Starting point is 00:26:18 So if you have everybody on your team. A little work play action. A little work play action. No, if you're a Seed Stage Found founder, you should never take a true vacation. Sure, sure. Do not go offline. Yep. If you're burning out, it's because your product's not working.
Starting point is 00:26:31 And you're not doing your life's work. And you're not doing your life's work. You don't need a vacation to fix that. So go to Eastern Europe, great food, wine, views, everything, and hire some new developers or hang out with some existing ones, and just avoid Western Europe. That's great.

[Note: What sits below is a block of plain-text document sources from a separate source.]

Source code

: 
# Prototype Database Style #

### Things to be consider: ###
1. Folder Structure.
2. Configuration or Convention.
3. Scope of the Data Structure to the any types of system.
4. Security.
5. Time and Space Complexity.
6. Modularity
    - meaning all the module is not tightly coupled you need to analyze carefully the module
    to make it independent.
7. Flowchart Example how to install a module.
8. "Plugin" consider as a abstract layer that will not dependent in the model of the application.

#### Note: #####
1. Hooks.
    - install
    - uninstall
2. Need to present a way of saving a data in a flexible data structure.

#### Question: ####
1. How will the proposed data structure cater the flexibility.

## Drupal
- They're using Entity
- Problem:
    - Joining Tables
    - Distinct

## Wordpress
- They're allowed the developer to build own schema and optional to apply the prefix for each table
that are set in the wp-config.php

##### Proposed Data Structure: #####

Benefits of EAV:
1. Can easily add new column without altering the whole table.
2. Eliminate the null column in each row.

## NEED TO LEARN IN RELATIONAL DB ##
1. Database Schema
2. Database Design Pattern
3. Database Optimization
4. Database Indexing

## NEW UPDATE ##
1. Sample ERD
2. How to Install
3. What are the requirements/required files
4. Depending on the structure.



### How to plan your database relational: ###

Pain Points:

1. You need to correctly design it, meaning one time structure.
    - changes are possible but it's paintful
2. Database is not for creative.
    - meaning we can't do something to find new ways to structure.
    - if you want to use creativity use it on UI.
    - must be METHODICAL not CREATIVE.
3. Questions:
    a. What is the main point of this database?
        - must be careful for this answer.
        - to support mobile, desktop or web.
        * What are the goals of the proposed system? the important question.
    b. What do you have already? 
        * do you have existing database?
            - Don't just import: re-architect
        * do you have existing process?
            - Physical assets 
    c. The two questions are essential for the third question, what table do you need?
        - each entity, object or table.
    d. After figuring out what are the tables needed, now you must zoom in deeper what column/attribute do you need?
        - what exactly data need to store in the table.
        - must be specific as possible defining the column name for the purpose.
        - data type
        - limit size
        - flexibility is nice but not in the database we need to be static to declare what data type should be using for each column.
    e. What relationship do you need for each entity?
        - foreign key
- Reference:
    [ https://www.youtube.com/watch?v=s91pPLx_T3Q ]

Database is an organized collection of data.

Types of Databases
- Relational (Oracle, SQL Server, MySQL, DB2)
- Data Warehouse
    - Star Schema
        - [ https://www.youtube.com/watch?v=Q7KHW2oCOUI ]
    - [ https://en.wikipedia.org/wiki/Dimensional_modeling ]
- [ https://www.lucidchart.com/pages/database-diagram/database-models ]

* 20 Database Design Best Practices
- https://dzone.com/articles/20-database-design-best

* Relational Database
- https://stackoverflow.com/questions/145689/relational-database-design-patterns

Starting point is 00:26:51 And of course, this one's going to be bold. So we had been recommending some eventing horses, some race horses, generally thoroughbreds. But for the seed stage founder, I'd go with a mini horse. And the reason for that is I think you could really get some yield out of it. You could sort of keep them in the second bedroom of your apartment if you needed to. But on the weekends, if you got little younger cousins or siblings or anything like that, let them go rent it out to kids' parties and you
Starting point is 00:27:25 could earn some yield on it. So the food for that mini horse might cost you a few hundred bucks a month, but I think you could get a few hundred bucks per party, uh, to rent out that mini horse. And, um, and so anyway, some, some potential yield there. And you can make it, you can make the company's mascot. Uh, there's a famous story about the hedgehog at Facebook. Sean Parker wanted to go get a hedgehog. It could be your mascot during the weeks, and on the weekends, it's working. You could probably go viral with that on X. You post, oh, yeah, grinding with the mini horse today. Grinding with mini.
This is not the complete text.